-- MATERIAL TO PROCESS follows --
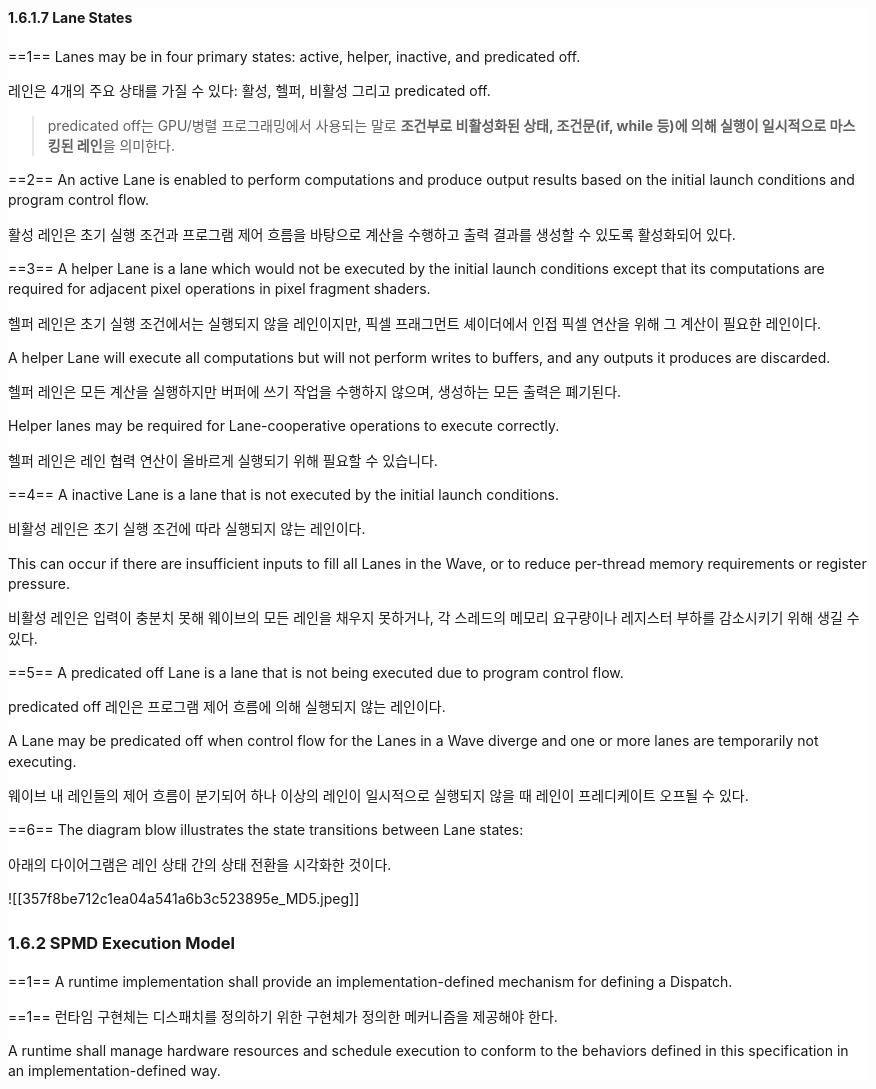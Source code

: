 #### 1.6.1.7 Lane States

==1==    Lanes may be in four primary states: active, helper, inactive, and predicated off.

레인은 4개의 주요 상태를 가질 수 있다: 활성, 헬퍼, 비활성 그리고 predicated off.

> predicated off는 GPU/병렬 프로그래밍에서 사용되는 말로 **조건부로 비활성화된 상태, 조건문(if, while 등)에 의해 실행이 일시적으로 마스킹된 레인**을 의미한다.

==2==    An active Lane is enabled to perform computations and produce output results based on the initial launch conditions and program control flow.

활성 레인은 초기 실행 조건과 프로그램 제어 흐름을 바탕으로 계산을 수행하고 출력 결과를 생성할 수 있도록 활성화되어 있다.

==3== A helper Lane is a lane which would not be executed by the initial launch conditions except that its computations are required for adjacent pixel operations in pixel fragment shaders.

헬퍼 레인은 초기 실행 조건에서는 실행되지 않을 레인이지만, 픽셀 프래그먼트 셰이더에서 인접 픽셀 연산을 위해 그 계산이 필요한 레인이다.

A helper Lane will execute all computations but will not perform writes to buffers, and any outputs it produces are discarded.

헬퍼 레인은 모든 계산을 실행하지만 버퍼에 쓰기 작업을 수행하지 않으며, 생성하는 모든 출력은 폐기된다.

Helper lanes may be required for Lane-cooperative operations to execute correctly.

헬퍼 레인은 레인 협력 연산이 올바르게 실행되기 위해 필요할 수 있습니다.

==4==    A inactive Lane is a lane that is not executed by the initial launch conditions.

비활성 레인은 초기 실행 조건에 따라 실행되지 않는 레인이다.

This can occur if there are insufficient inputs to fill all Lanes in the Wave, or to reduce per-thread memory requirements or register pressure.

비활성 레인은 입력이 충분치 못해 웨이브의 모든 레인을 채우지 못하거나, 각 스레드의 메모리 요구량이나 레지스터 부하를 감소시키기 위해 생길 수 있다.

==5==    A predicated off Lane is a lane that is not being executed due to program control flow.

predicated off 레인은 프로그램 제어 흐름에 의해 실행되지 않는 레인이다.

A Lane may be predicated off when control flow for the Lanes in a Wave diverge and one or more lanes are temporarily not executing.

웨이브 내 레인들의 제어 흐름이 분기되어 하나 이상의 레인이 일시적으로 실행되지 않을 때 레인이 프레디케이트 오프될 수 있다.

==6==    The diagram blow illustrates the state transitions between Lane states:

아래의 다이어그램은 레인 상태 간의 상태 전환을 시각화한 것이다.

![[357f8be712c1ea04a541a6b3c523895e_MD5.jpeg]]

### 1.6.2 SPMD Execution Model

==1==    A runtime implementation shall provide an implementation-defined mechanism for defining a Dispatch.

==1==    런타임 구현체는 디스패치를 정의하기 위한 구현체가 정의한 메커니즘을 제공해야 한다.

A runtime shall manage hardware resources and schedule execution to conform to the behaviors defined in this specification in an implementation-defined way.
-- MATERIAL TO PROCESS concluded --
◆ **EXERCISE BRIEF**: Set down the records above word for word, from the first line through the line containing "헬퍼 레인은 모든 계산을", both included; leave out the pictures.

◆ **OUTPUT FOR THIS EXERCISE**:
Source code

: #### 1.6.1.7 Lane States

==1==    Lanes may be in four primary states: active, helper, inactive, and predicated off.

레인은 4개의 주요 상태를 가질 수 있다: 활성, 헬퍼, 비활성 그리고 predicated off.

> predicated off는 GPU/병렬 프로그래밍에서 사용되는 말로 **조건부로 비활성화된 상태, 조건문(if, while 등)에 의해 실행이 일시적으로 마스킹된 레인**을 의미한다.

==2==    An active Lane is enabled to perform computations and produce output results based on the initial launch conditions and program control flow.

활성 레인은 초기 실행 조건과 프로그램 제어 흐름을 바탕으로 계산을 수행하고 출력 결과를 생성할 수 있도록 활성화되어 있다.

==3== A helper Lane is a lane which would not be executed by the initial launch conditions except that its computations are required for adjacent pixel operations in pixel fragment shaders.

헬퍼 레인은 초기 실행 조건에서는 실행되지 않을 레인이지만, 픽셀 프래그먼트 셰이더에서 인접 픽셀 연산을 위해 그 계산이 필요한 레인이다.

A helper Lane will execute all computations but will not perform writes to buffers, and any outputs it produces are discarded.

헬퍼 레인은 모든 계산을 실행하지만 버퍼에 쓰기 작업을 수행하지 않으며, 생성하는 모든 출력은 폐기된다.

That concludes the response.